# **NB01 - Data Collection**

**OBJECTIVE:**
Collect weather data from the OpenMeteo API and save it to a JSON file. The weather data will be extracted from ten different cities, including London, and will include the following:
- The total precipitation in mm in 2003 and 2023
- The number of days of rainfall in 2003 and 2023

**AUTHOR:** 
@nadiabegic on GitHub

**LAST EDITED:**
7-Nov-2024

-----------------------
**Imports**:

In [132]:
import requests
import os
import json
from datetime import datetime 
import pandas as pd

# 1. Preparation and defining repeat functions

1.1 Read the CSV file of world_cities to access the country codes and city names

In [133]:
world_cities = pd.read_csv('../data/world_cities.csv')

In [134]:
# View the dataframe

world_cities

Unnamed: 0,country,name,lat,lng
0,AD,El Tarter,42.57952,1.65362
1,AD,Sant Julià de Lòria,42.46372,1.49129
2,AD,Pas de la Casa,42.54277,1.73361
3,AD,Ordino,42.55623,1.53319
4,AD,les Escaldes,42.50729,1.53414
...,...,...,...,...
149832,ZW,Beitbridge,-22.21667,30.00000
149833,ZW,Beatrice,-18.25283,30.84730
149834,ZW,Banket,-17.38333,30.40000
149835,ZW,Epworth,-17.89000,31.14750


In [135]:
##valid_rows = (world_cities['country']=='US') & (world_cities['name']=='New York City')
#world_cities[valid_rows]

Unnamed: 0,country,name,lat,lng


1.2 Define the repeat function to obtain the latitude and longitude of a city

In [136]:
def get_lat_long(country_code, city_name, world_cities):
    """
    Retrieves the latitude and longitude of a given city in a specific country.

    Parameters:
        country_code (str): The country code of the city.
        city_name (str): The name of the city.
        world_cities (dict): A dictionary containing city data for different countries.

    Returns:
        Float: returns two floats representing latitude and longitude.
    """
    
    valid_rows = (world_cities['country']==country_code) & (world_cities['name']==city_name)
    city_data = world_cities[valid_rows]
    return city_data['lat'].iloc[0], city_data['lng'].iloc[0]

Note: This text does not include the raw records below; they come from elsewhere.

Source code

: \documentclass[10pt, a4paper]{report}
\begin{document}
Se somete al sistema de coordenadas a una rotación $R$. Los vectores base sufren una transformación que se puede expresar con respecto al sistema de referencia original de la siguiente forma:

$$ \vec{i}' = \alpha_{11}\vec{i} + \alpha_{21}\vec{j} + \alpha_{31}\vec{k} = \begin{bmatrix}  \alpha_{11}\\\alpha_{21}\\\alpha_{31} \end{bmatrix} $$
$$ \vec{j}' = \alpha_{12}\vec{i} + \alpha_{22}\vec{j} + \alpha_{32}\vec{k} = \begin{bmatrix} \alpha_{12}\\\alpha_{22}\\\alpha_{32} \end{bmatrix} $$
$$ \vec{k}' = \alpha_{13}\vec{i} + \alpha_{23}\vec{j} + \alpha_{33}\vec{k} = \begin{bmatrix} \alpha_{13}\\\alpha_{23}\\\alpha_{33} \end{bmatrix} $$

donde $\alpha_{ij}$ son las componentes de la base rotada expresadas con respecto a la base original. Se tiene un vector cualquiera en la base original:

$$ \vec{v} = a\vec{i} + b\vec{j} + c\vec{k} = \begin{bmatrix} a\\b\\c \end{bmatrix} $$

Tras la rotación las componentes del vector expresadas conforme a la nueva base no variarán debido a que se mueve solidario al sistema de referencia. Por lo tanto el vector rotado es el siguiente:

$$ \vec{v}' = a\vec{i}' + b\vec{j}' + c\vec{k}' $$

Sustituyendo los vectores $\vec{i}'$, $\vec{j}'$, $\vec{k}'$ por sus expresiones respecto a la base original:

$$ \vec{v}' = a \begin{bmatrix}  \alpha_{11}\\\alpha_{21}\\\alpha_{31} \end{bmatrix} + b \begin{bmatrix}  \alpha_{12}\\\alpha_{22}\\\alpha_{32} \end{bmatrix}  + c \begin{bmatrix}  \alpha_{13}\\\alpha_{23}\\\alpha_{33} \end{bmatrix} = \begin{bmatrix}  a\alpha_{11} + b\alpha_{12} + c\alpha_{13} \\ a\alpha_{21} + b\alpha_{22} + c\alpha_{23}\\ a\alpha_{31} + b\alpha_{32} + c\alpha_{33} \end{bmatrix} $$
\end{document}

1.3 Define the repeat function to obtain the amount of rain in a given time period

In [151]:
def get_rain_sum(country_code, city_name, start_date, end_date, world_cities):
    """
    A function which retrieves the rain sum for a given country code and city name.

    Parameters:
        country_code (str): The country code of the location.
        city_name (str): The name of the city.
        start_date (str): The start date of the historical data in the format 'YYYY-MM-DD'.
        end_date (str): The end date of the historical data in the format 'YYYY-MM-DD'.
        world_cities (dict): A dictionary containing city data for different countries.

    Returns:
        list: a list of the daily rain_sum (in mm) for the given data range. 
    """

    latitude, longitude = get_lat_long(country_code, city_name, world_cities)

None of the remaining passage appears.